--- Problem description ---
From the records below, transcribe exactly the lines that begin at the line with "preprocessed and scaled." and end at the line with "and one aims", both included.
[Opening Input data section]
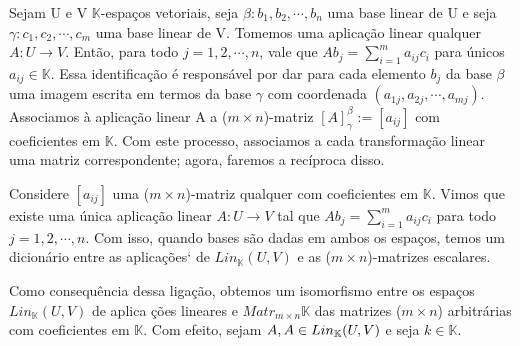     Sejam U e V $\mathbb{K}$-espa\c cos vetoriais, seja $\beta: b_1, b_2, \cdots, b_n$ uma base linear de U e seja 
$\gamma: c_1, c_2, \cdots, c_m$ uma base linear de V. Tomemos uma aplica\c c\~ao linear qualquer $A: U \rightarrow{V}$.
Ent\~ao, para todo $j = 1, 2, \cdots, n$, vale que $Ab_j = \sum\limits_{i=1}^{m}a_{ij}c_i$ para \'unicos $a_{ij}\in\mathbb{K}$.
Essa identifica\c c\~ao \'e respons\'avel por dar para cada elemento $b_j$ da base $\beta$ uma imagem escrita em termos
da base $\gamma$ com coordenada $(a_{1j}, a_{2j}, \cdots, a_{mj})$. Associamos \`a aplica\c c\~ao linear A a 
($m \times n$)-matriz $[A]_{\gamma}^{\beta}:=[a_{ij}]$ com coeficientes em $\mathbb{K}$. Com este processo, 
associamos a cada transforma\c c\~ao linear uma matriz correspondente; agora, faremos a rec\'iproca disso.

    Considere $[a_{ij}]$ uma ($m\times{n}$)-matriz qualquer com coeficientes em $\mathbb{K}$. Vimos que existe uma
\'unica aplica\c c\~ao linear $A:U\rightarrow{V}$ tal que $Ab_j = \sum\limits_{i=1}^{m}a_{ij}c_i$ para todo $j = 1,
2, \cdots, n$. Com isso, quando bases s\~ao dadas em ambos os espa\c cos, temos um dicion\'ario entre as aplica\c c\~oes`
de $Lin_{\mathbb{K}}(U, V)$ e as ($m\times{n}$)-matrizes escalares.

	Como consequ\^encia dessa liga\c c\~ao, obtemos um isomorfismo entre os espa\c cos $Lin_{\mathbb{K}}(U, V)$ de aplica
\c c\~oes lineares e $Matr_{m\times{n}}\mathbb{K}$ das matrizes ($m\times{n}$) arbitr\'arias com coeficientes em $\mathbb{K}.$
Com efeito, sejam $A, A\in{Lin_{\mathbb{K}}({U, V})}$ e seja $k\in\mathbb{K}$.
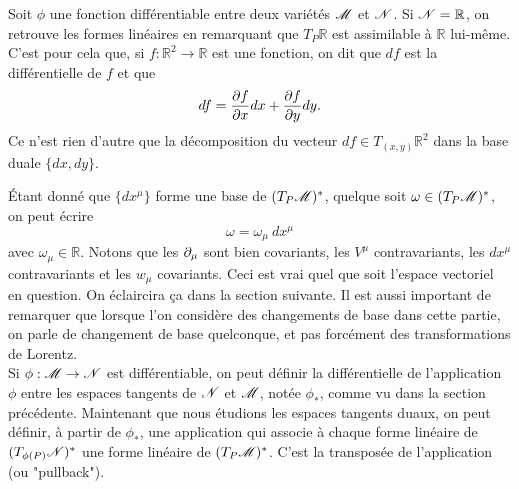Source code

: \documentclass[a4paper,11pt]{report}
\begin{document}
                \begin{rmk}
                    Soit $\phi$ une fonction différentiable entre deux variétés $\mathscr{M}$ et $\mathscr{N}$. Si $\mathscr{N}=\mathbb{R}$, on retrouve les formes linéaires en remarquant que $T_P\mathbb{R}$ est assimilable à $\mathbb{R}$ lui-même. C'est pour cela que, si $f:\mathbb{R}^2\to\mathbb{R}$ est une fonction, on dit que $df$ est la différentielle de $f$ et que
                    \begin{equation}
                        df = \frac{\partial f}{\partial x} dx + \frac{\partial f}{\partial y} dy.
                    \end{equation}
                    Ce n'est rien d'autre que la décomposition du vecteur $df\in T_{(x,y)}\mathbb{R}^2$ dans la base duale $\{dx,dy\}$.
                \end{rmk}
                
                Étant donné que $\{dx^\mu\}$ forme une base de $(T_P\mathscr{M})^*$, quelque soit $\omega\in(T_P\mathscr{M})^*$, on peut écrire
                \begin{equation}
                    \omega = \omega_\mu~dx^\mu
                \end{equation}
                avec $\omega_\mu\in\mathbb{R}$. Notons que les $\partial_\mu$ sont bien covariants, les $V^\mu$ contravariants, les $dx^\mu$ contravariants et les $w_\mu$ covariants. Ceci est vrai quel que soit l'espace vectoriel en question. On éclaircira ça dans la section suivante. Il est aussi important de remarquer que lorsque l'on considère des changements de base dans cette partie, on parle de changement de base quelconque, et pas forcément des transformations de Lorentz.\\
                
                Si $\phi:\mathscr{M}\to\mathscr{N}$ est différentiable, on peut définir la différentielle de l'application $\phi$ entre les espaces tangents de $\mathscr{N}$ et $\mathscr{M}$, notée $\phi_*$, comme vu dans la section précédente. Maintenant que nous étudions les espaces tangents duaux, on peut définir, à partir de $\phi_*$, une application qui associe à chaque forme linéaire de $(T_{\phi(P)}\mathscr{N})^*$ une forme linéaire de $(T_P\mathscr{M})^*$. C'est la transposée de l'application (ou "pullback").
                
\end{document}
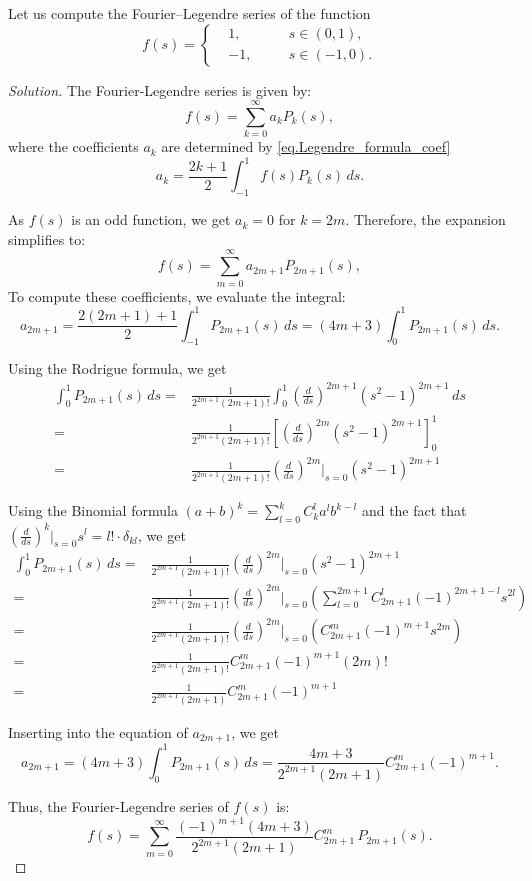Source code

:\begin{example}[]\label{ex.Fourier_Legendre_1}
Let us compute the Fourier--Legendre series of the function 
$$
f(s)=\left\{\begin{aligned}
    &1, &&s\in (0, 1),
    \\ 
    &-1,\quad &&s\in (-1, 0).
\end{aligned}\right.
$$
\end{example}
\begin{proof}[Solution] The Fourier-Legendre series is given by:
\[
f(s) = \sum_{k=0}^\infty a_k P_k(s),
\]
where the coefficients \( a_k \) are determined by \eqref{eq.Legendre_formula_coef}
\[
a_k = \frac{2k + 1}{2} \int_{-1}^1 f(s) P_k(s) \, ds.
\]

As \( f(s) \) is an odd function, we get $a_k = 0$ for $k = 2m$. Therefore, the expansion simplifies to:
\[
f(s) = \sum_{m=0}^\infty a_{2m+1} P_{2m+1}(s),
\]
To compute these coefficients, we evaluate the integral:
\[
a_{2m+1} = \frac{2(2m+1) + 1}{2} \int_{-1}^1 P_{2m+1}(s) \, ds = (4m + 3) \int_0^1 P_{2m+1}(s) \, ds.
\]

Using the Rodrigue formula, we get 
\[
\begin{split}
    \int_0^1 P_{2m+1}(s) \, ds =& \frac{1}{2^{2m+1} (2m+1)!} \int_0^1 \left(\frac{d}{d s}\right)^{2m+1}\left(s^2-1\right)^{2m+1} \, ds 
    \\
    =& \frac{1}{2^{2m+1} (2m+1)!} \left[\left(\frac{d}{d s}\right)^{2m}\left(s^2-1\right)^{2m+1}\right]_0^1 
    \\
    =& \frac{1}{2^{2m+1} (2m+1)!} \left(\frac{d}{d s}\right)^{2m}\bigg|_{s = 0}\left(s^2-1\right)^{2m+1}
\end{split}
\]

Using the Binomial formula $(a + b)^k = \sum_{l = 0}^k C_k^l a^l b^{k - l}$ and the fact that $\left(\frac{d}{d s}\right)^k\Big|_{s = 0} s^l = l!\cdot \delta_{kl}$, we get 
\[
\begin{split}
    \int_0^1 P_{2m+1}(s) \, ds
    =& \frac{1}{2^{2m+1} (2m+1)!} \left(\frac{d}{d s}\right)^{2m}\bigg|_{s = 0}\left(s^2-1\right)^{2m+1}
    \\
    =& \frac{1}{2^{2m+1} (2m+1)!} \left(\frac{d}{d s}\right)^{2m}\bigg|_{s = 0}\left(\sum_{l = 0}^{2m+1} C_{2m+1}^l (-1)^{2m+1-l}s^{2l}\right)
    \\
    =& \frac{1}{2^{2m+1} (2m+1)!} \left(\frac{d}{d s}\right)^{2m}\bigg|_{s = 0}\left(C_{2m+1}^{m} (-1)^{m+1}s^{2m}\right) 
    \\
    =& \frac{1}{2^{2m+1} (2m+1)!} C_{2m+1}^{m} (-1)^{m+1} (2m)!
    \\
    =& \frac{1}{2^{2m+1} (2m+1)} C_{2m+1}^{m} (-1)^{m+1} 
\end{split}
\]

Inserting into the equation of $a_{2m+1}$, we get 
\[
a_{2m+1} = (4m + 3) \int_0^1 P_{2m+1}(s) \, ds = \frac{4m + 3}{2^{2m+1} (2m+1)} C_{2m+1}^{m} (-1)^{m+1}.
\]

Thus, the Fourier-Legendre series of \( f(s) \) is:
\[
f(s) = \sum_{m=0}^\infty \frac{(-1)^{m+1}(4m + 3)}{2^{2m+1} (2m+1)} C_{2m+1}^{m} \, P_{2m+1}(s).
\]

\end{proof}



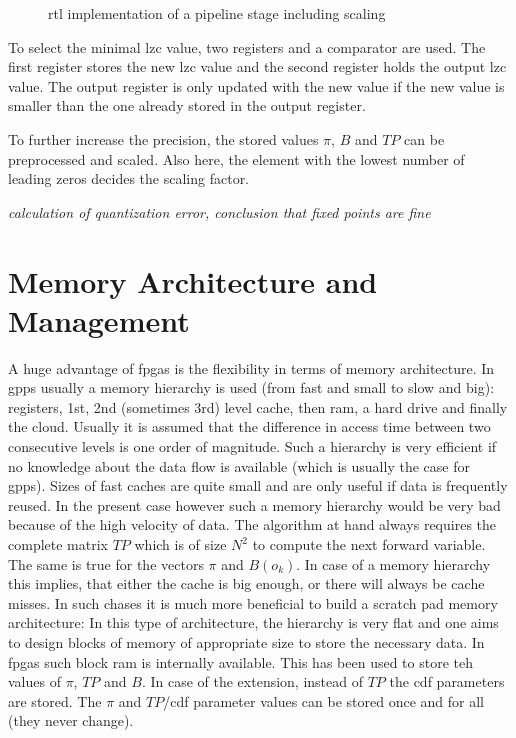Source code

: \documentclass[mscthesis]{usiinfthesis}
\begin{document}
\begin{figure}
    \centering
    
    \caption{\acrshort{rtl} implementation of a pipeline stage including scaling}
    \label{fig:arch_step_scale}
\end{figure}

To select the minimal \gls{lzc} value, two registers and a comparator are used. The
first register stores the new \gls{lzc} value and the second register holds the output
\gls{lzc} value. The output register is only updated with the new value if the new
value is smaller than the one already stored in the output register.

To further increase the precision, the stored values $\pi$, $B$ and $TP$ can be
preprocessed and scaled. Also here, the element with the lowest number of
leading zeros decides the scaling factor.

\emph{\color{red}calculation of quantization error, conclusion that fixed points
are fine}

\section{Memory Architecture and Management}
\label{ch:design_mem}

A huge advantage of \glspl{fpga} is the flexibility in terms of memory
architecture. In \glspl{gpp} usually a memory hierarchy is used (from fast and
small to slow and big): registers, 1st, 2nd (sometimes 3rd) level cache, then
\gls{ram}, a hard drive and finally the cloud. Usually it is assumed that the
difference in access time between two consecutive levels is one order of
magnitude. Such a hierarchy is very efficient if no knowledge about the data
flow is available (which is usually the case for \glspl{gpp}). Sizes of fast
caches are quite small and are only useful if data is frequently reused. In the
present case however such a memory hierarchy would be very bad because of the
high velocity of data. The algorithm at hand always requires the complete
matrix $TP$ which is of size $N^2$ to compute the next forward variable. The
same is true for the vectors $\pi$ and $B(o_k)$. In case of a memory hierarchy
this implies, that either the cache is big enough, or there will always be
cache misses. In such chases it is much more beneficial to build a scratch pad
memory architecture: In this type of architecture, the hierarchy is very flat
and one aims to design blocks of memory of appropriate size to store the
necessary data. In \glspl{fpga} such block ram is internally available. This
has been used to store teh values of $\pi$, $TP$ and $B$. In case of the
extension, instead of $TP$ the \gls{cdf} parameters are stored. The $\pi$ and
$TP$/\gls{cdf} parameter values can be stored once and for all (they never
change).
\end{document}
[Closing Input data section]
--- Written solution ---
preprocessed and scaled. Also here, the element with the lowest number of
leading zeros decides the scaling factor.

\emph{\color{red}calculation of quantization error, conclusion that fixed points
are fine}

\section{Memory Architecture and Management}
\label{ch:design_mem}

A huge advantage of \glspl{fpga} is the flexibility in terms of memory
architecture. In \glspl{gpp} usually a memory hierarchy is used (from fast and
small to slow and big): registers, 1st, 2nd (sometimes 3rd) level cache, then
\gls{ram}, a hard drive and finally the cloud. Usually it is assumed that the
difference in access time between two consecutive levels is one order of
magnitude. Such a hierarchy is very efficient if no knowledge about the data
flow is available (which is usually the case for \glspl{gpp}). Sizes of fast
caches are quite small and are only useful if data is frequently reused. In the
present case however such a memory hierarchy would be very bad because of the
high velocity of data. The algorithm at hand always requires the complete
matrix $TP$ which is of size $N^2$ to compute the next forward variable. The
same is true for the vectors $\pi$ and $B(o_k)$. In case of a memory hierarchy
this implies, that either the cache is big enough, or there will always be
cache misses. In such chases it is much more beneficial to build a scratch pad
memory architecture: In this type of architecture, the hierarchy is very flat
and one aims to design blocks of memory of appropriate size to store the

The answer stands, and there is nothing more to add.